> Requirement:
Below are the records; give again exactly the line with "few clock edges.", the line with "it after one", and each line that lies between them, and nothing besides.

*** Input material ***

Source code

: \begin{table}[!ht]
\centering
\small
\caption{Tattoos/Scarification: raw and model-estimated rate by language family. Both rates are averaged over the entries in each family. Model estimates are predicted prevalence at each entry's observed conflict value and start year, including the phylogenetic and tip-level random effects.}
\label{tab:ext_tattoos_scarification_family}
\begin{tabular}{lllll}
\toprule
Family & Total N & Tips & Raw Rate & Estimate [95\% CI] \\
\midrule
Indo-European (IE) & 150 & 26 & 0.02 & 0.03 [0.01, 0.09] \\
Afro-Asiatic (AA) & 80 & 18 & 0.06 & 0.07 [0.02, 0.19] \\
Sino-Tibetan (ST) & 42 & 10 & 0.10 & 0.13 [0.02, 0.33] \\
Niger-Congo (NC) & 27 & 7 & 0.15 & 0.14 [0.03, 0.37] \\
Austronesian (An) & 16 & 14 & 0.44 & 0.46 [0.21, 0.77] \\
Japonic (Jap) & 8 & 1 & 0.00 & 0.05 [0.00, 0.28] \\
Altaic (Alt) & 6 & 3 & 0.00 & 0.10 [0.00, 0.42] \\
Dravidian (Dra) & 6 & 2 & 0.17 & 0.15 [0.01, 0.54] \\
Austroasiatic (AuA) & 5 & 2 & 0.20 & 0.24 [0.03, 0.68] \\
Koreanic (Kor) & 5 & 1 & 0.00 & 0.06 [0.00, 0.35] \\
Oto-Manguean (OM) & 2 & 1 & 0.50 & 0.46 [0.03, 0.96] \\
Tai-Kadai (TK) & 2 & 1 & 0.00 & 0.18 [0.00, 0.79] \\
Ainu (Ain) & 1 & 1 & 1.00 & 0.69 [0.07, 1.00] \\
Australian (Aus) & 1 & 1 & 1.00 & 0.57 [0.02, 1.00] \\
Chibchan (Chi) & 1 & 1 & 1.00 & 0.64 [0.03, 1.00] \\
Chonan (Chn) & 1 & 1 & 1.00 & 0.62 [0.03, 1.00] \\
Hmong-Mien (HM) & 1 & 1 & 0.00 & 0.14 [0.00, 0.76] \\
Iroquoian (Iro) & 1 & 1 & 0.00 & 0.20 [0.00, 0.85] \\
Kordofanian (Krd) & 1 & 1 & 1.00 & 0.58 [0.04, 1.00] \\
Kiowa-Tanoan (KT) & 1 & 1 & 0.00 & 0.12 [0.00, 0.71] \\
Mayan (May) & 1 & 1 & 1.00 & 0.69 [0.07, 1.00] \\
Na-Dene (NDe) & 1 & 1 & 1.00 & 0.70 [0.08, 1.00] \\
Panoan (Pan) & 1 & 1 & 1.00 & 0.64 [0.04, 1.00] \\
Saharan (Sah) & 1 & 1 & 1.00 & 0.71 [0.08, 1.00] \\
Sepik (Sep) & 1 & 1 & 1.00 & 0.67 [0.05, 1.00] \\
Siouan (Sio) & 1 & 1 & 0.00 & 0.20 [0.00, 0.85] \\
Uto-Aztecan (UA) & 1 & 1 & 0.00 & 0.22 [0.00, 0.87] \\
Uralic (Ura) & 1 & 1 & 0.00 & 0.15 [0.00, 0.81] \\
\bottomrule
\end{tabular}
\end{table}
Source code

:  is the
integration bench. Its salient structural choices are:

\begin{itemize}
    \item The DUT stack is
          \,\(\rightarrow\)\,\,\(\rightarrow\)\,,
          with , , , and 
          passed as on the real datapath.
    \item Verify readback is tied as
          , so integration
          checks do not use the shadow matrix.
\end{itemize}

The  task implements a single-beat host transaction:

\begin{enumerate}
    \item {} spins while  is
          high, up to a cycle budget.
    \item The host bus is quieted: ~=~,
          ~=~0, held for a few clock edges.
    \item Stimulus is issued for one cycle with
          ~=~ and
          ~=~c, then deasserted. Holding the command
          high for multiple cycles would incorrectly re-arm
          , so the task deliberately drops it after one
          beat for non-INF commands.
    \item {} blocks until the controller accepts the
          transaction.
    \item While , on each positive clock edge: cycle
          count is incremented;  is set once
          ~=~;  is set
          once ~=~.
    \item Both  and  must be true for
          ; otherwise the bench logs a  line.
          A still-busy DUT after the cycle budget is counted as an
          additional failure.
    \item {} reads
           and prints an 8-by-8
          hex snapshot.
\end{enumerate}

*** End of Input material ***

> Output:
          ~=~0, held for a few clock edges.
    \item Stimulus is issued for one cycle with
          ~=~ and
          ~=~c, then deasserted. Holding the command
          high for multiple cycles would incorrectly re-arm
          , so the task deliberately drops it after one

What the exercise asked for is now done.